Her mouth fell open in pure astonishment.
He continued. “I can’t possibly make amends.”
“You could give me back my home.”
“Our Regent has entailed it to the duchy.”
A derisive snort escaped her. “Then it seems we are back to where we were. Good day, Your Grace.”
He felt the insult in the honorific title as strongly as if the palm of her hand had encountered his cheek. “I’d like to sponsor your sisters.”
If she’d been angry before, now she was inflamed. Her eyes lit brighter than the embers of the fire in the hearth, and her face flushed with her attempt to control her passion.
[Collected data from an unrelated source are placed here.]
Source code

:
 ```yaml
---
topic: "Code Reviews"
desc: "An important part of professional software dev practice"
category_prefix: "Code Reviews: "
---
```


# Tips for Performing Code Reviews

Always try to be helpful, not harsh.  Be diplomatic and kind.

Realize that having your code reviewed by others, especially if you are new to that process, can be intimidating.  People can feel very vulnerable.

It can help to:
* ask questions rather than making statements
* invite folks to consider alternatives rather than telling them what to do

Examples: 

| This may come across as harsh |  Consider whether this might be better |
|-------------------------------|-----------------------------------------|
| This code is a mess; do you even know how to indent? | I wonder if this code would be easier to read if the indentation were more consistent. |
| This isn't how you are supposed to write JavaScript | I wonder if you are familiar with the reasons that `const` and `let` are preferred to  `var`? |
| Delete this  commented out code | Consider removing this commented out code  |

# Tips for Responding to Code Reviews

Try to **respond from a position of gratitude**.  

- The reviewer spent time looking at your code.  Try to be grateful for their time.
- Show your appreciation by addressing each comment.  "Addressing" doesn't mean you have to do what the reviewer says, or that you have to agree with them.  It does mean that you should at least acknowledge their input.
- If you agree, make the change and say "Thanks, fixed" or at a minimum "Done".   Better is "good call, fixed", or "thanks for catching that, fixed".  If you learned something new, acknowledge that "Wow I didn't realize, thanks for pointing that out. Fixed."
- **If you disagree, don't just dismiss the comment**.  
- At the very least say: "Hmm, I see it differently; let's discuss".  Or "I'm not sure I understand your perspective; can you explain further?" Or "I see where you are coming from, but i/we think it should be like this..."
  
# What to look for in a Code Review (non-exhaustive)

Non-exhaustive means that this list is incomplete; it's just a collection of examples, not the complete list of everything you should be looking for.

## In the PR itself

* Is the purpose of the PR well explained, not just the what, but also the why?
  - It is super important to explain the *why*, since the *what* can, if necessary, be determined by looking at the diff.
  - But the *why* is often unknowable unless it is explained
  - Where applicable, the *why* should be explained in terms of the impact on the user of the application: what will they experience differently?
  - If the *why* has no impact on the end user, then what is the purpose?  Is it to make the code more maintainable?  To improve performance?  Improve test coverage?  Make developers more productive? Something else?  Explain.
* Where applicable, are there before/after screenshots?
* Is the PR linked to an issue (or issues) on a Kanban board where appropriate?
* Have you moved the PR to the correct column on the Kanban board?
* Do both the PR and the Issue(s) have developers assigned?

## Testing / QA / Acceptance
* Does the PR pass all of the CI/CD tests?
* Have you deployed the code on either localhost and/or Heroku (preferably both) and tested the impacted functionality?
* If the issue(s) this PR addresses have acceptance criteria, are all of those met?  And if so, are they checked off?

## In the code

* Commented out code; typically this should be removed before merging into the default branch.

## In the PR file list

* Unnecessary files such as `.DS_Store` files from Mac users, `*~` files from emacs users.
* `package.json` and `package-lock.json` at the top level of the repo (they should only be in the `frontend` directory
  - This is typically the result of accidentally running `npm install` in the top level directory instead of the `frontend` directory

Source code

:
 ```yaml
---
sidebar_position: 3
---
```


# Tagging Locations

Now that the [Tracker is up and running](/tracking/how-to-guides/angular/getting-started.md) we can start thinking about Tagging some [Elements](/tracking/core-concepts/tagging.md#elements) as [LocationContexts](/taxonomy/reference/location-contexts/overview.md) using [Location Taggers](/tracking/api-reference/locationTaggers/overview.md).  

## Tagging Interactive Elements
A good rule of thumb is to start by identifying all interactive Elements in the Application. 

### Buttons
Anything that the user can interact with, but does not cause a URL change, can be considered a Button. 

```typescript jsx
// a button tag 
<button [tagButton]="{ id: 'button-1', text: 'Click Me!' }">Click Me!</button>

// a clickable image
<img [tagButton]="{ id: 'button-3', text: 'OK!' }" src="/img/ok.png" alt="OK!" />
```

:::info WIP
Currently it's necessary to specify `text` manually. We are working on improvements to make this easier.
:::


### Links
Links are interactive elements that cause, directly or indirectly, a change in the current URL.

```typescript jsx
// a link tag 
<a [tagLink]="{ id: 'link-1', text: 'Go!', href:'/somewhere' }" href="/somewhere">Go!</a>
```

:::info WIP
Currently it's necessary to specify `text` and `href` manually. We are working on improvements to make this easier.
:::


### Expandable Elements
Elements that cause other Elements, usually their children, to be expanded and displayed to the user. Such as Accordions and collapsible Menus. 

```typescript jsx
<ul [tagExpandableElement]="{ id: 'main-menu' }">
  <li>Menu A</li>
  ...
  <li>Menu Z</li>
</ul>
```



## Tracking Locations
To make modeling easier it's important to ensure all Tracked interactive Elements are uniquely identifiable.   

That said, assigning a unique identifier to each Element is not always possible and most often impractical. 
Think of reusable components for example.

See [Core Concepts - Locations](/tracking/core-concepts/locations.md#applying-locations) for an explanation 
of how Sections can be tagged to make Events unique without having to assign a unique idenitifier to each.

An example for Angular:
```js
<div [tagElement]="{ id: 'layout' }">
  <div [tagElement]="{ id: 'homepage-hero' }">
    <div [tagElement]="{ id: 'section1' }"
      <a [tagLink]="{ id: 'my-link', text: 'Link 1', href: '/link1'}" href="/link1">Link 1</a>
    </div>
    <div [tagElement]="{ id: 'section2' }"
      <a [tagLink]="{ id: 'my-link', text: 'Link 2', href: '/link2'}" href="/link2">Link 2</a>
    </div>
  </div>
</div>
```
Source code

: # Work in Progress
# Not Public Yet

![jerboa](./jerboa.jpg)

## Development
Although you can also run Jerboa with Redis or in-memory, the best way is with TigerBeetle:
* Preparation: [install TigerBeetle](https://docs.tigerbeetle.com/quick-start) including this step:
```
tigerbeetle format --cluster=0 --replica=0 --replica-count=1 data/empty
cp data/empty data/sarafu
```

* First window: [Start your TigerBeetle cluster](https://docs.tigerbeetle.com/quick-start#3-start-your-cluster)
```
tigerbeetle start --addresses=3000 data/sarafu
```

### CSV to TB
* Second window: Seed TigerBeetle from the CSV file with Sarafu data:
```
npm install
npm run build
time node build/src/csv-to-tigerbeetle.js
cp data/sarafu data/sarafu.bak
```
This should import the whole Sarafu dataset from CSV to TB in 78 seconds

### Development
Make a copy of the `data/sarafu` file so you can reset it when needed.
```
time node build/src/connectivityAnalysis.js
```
He had no doubt her nails were digging into her palms as she clenched her fists at her side.
“An unmarried duke does not sponsor young ladies .”
Bullocks. He knew that. He’d meant to say he would have a friend sponsor her sisters. “I beg your pardon. I did not mean to insult?—”
“And yet you did. I believe we are both better off pretending this conversation never occurred. Don’t you?” She didn’t wait for his response. She quit the room like a goddess wrapped in sky-blue silk. The way her gown moved with the sway of her hips was like the caress of a lover, and this time he didn’t attempt to stop her retreat. It was too glorious and magnificent to stop Iseabail Hancock, Duchess of Nithesdale, from putting a true bastard in his place.
“Bravo, Duchess,” he whispered. “Bravo.”